Opinion
No. 351095 No. 351178
04-30-2020
If this opinion indicates that it is "FOR PUBLICATION," it is subject to revision until final publication in the Michigan Appeals Reports. UNPUBLISHED Kalamazoo Circuit Court Family Division
LC No. 18-000053-NA Before: RIORDAN, P.J., and FORT HOOD and SWARTZLE, JJ. Riordan, P.J. (dissenting).
I respectfully dissent. Based on the reasoning articulated by the trial court in its orally issued opinion at the adjudication phase of this matter, there is insufficient evidence to support the trial court taking jurisdiction over the children.
At the adjudication phase, significant evidence was presented to the trial court about domestic violence, substance abuse, drug dealing, neglect, eviction, dishevelment, and other issues. However, the trial court looked beyond those behaviors and specifically found it was not against the law for a parent to drink one or two beers, argue with a spouse, be in the middle of an eviction process, or leave a 10-year-old at home alone. Although BS told the trial court that respondent-father had fallen asleep after drinking beer and left food cooking on the stove, the trial court noted that it was not clear whether respondent-mother had taken over the cooking at that point. Thus, the trial court concluded, this evidence was not a basis for the court to assume jurisdiction over BS and BS, Jr. Instead, the trial court based jurisdiction solely upon an allegation of educational neglect, which it characterized as child abuse.
MCL 712A.2 governs jurisdiction in child neglect proceedings, and provides that the trial court may exercise jurisdiction over a juvenile under 18 years of age whose parent "when able to do so, neglects or refuses to provide proper or necessary support, education . . . or other care necessary for his or her health or morals." MCL 712A.2(b)(1).
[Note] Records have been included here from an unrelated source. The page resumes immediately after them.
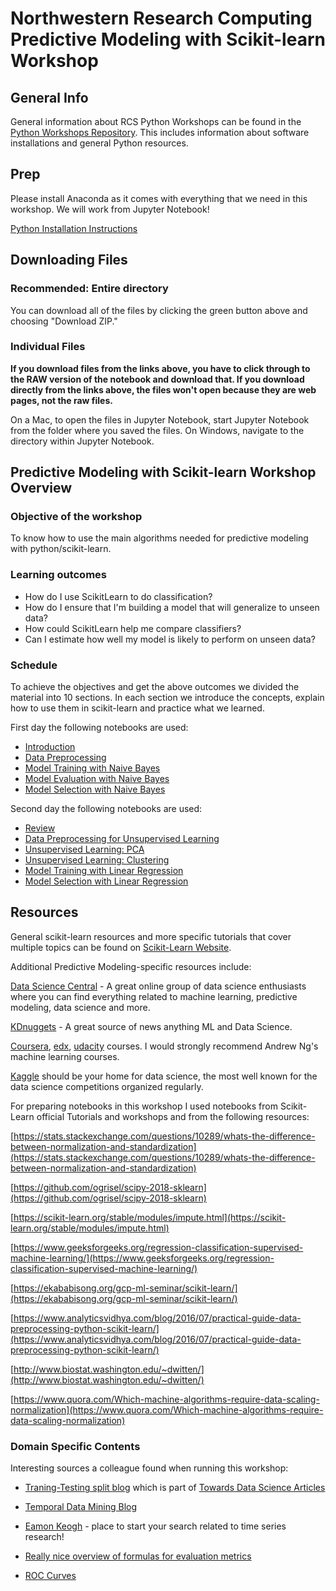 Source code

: # Northwestern Research Computing Predictive Modeling with Scikit-learn Workshop

## General Info

General information about RCS Python Workshops can be found in the [Python Workshops Repository](https://github.com/nuitrcs/pythonworkshops).  This includes information about software installations and general Python resources.

## Prep

Please install Anaconda as it comes with everything that we need in this workshop. We will work from Jupyter Notebook!

[Python Installation Instructions](https://workshops.rcs.northwestern.edu/install/python/)

## Downloading Files

### Recommended: Entire directory

You can download all of the files by clicking the green button above and choosing "Download ZIP."

### Individual Files

**If you download files from the links above, you have to click through to the RAW version of the notebook and download that.  If you download directly from the links above, the files won't open because they are web pages, not the raw files.**

On a Mac, to open the files in Jupyter Notebook, start Jupyter Notebook from the folder where you saved the files.  On Windows, navigate to the directory within Jupyter Notebook.

## Predictive Modeling with Scikit-learn Workshop Overview

### Objective of the workshop

To know how to use the main algorithms needed for predictive modeling with python/scikit-learn.

### Learning outcomes

* How do I use ScikitLearn to do classification? 
* How do I ensure that I'm building a model that will generalize to unseen data? 
* How could ScikitLearn help me compare classifiers? 
* Can I estimate how well my model is likely to perform on unseen data?

### Schedule

To achieve the objectives and get the above outcomes we divided the material into 10 sections. In each section we introduce the concepts, explain how to use them in scikit-learn and practice what we learned. 

First day the following notebooks are used:


* [Introduction](https://github.com/aarcher07/predictive_modeling_with_scikit_learn/blob/master/00_Introduction.ipynb)
* [Data Preprocessing](https://raw.githubusercontent.com/aarcher07/predictive_modeling_with_scikit_learn/master/01_Preprocessing_Naive_Bayes_Classifier.ipynb)
* [Model Training with Naive Bayes](https://github.com/aarcher07/predictive_modeling_with_scikit_learn/blob/master/02_Model_Training_Naive_Bayes_Classifier.ipynb)
* [Model Evaluation with Naive Bayes](https://raw.githubusercontent.com/aarcher07/predictive_modeling_with_scikit_learn/master/03_Model_Evaluation_Naive_Bayes_Classifier.ipynb)
* [Model Selection with Naive Bayes](https://raw.githubusercontent.com/aarcher07/predictive_modeling_with_scikit_learn/master/04_Model_Improvement_Naive_Bayes_Classifier.ipynb)

Second day the following notebooks are used:


* [Review](https://github.com/aarcher07/predictive_modeling_with_scikit_learn/blob/master/05_Preprocessing_Review_PCA.ipynb)
* [Data Preprocessing for Unsupervised Learning](https://raw.githubusercontent.com/aarcher07/predictive_modeling_with_scikit_learn/master/01_Preprocessing_Naive_Bayes_Classifier.ipynb)
* [Unsupervised Learning: PCA](https://github.com/aarcher07/predictive_modeling_with_scikit_learn/blob/master/07_Unsupervised_Learning_PCA.ipynb)
* [Unsupervised Learning: Clustering](https://github.com/aarcher07/predictive_modeling_with_scikit_learn/blob/master/08_Unsupervised_Learning_Clustering.ipynb)
* [Model Training with Linear Regression](https://raw.githubusercontent.com/aarcher07/predictive_modeling_with_scikit_learn/master/04_Model_Improvement_Naive_Bayes_Classifier.ipynb)
* [Model Selection with Linear Regression](https://github.com/aarcher07/predictive_modeling_with_scikit_learn/blob/master/10_Model_Selection_with_Linear_Regression.ipynb)


## Resources

General scikit-learn resources and more specific tutorials that cover multiple topics can be found on [Scikit-Learn Website](https://scikit-learn.org/stable/tutorial/).  

Additional Predictive Modeling-specific resources include:

[Data Science Central](https://www.datasciencecentral.com) - A great online group of data science enthusiasts where you can find everything related to machine learning, predictive modeling, data science and more.

[KDnuggets](https://www.kdnuggets.com/) - A great source of news anything ML and Data Science. 

[Coursera](https://www.coursera.org/), [edx](https://www.edx.org/), [udacity](https://www.udacity.com/) courses. I would strongly recommend Andrew Ng's machine learning courses. 

[Kaggle](http://www.kaggle.com) should be your home for data science, the most well known for the data science competitions organized regularly.

For preparing notebooks in this workshop I used notebooks from Scikit-Learn official Tutorials and workshops and from the following resources:

[https://stats.stackexchange.com/questions/10289/whats-the-difference-between-normalization-and-standardization](https://stats.stackexchange.com/questions/10289/whats-the-difference-between-normalization-and-standardization)

[https://github.com/ogrisel/scipy-2018-sklearn](https://github.com/ogrisel/scipy-2018-sklearn)

[https://scikit-learn.org/stable/modules/impute.html](https://scikit-learn.org/stable/modules/impute.html)

[https://www.geeksforgeeks.org/regression-classification-supervised-machine-learning/](https://www.geeksforgeeks.org/regression-classification-supervised-machine-learning/)

[https://ekababisong.org/gcp-ml-seminar/scikit-learn/](https://ekababisong.org/gcp-ml-seminar/scikit-learn/)

[https://www.analyticsvidhya.com/blog/2016/07/practical-guide-data-preprocessing-python-scikit-learn/](https://www.analyticsvidhya.com/blog/2016/07/practical-guide-data-preprocessing-python-scikit-learn/)

[http://www.biostat.washington.edu/~dwitten/](http://www.biostat.washington.edu/~dwitten/)

[https://www.quora.com/Which-machine-algorithms-require-data-scaling-normalization](https://www.quora.com/Which-machine-algorithms-require-data-scaling-normalization)

### Domain Specific Contents

Interesting sources a colleague found when running this workshop:

- [Traning-Testing split blog](https://towardsdatascience.com/6-amateur-mistakes-ive-made-working-with-train-test-splits-916fabb421bb)
which is part of [Towards Data Science Articles](http://towardsdatascience.com)

- [Temporal Data Mining Blog](https://theophanomitsa.wordpress.com/category/temporal-data-mining/)

- [Eamon Keogh](https://www.cs.ucr.edu/~eamonn/) - place to start your search related to time series research!

- [Really nice overview of formulas for evaluation metrics](https://spark.apache.org/docs/2.3.0/mllib-evaluation-metrics.html)

- [ROC Curves](https://medium.com/greyatom/lets-learn-about-auc-roc-curve-4a94b4d88152)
A child's chronic absence from school is a sufficient basis for the trial court to assume jurisdiction on the ground of educational neglect as contemplated by the statute. See In re Nash, 165 Mich App 450, 455-456; 419 NW2d 1 (1987).
"We review the trial court's decision to exercise jurisdiction for clear error in light of the court's findings of fact." In re BZ, 264 Mich App 286, 295; 690 NW2d 505 (2004). A decision is " 'clearly erroneous' if, although there is evidence to support it, we are left with a definite and firm conviction that a mistake has been made." In re HRC, 286 Mich App 444, 459; 781 NW2d 105 (2009). We review de novo the interpretation and application of statutes and court rules. In re Sanders, 495 Mich 394, 404; 852 NW2d 524 (2014).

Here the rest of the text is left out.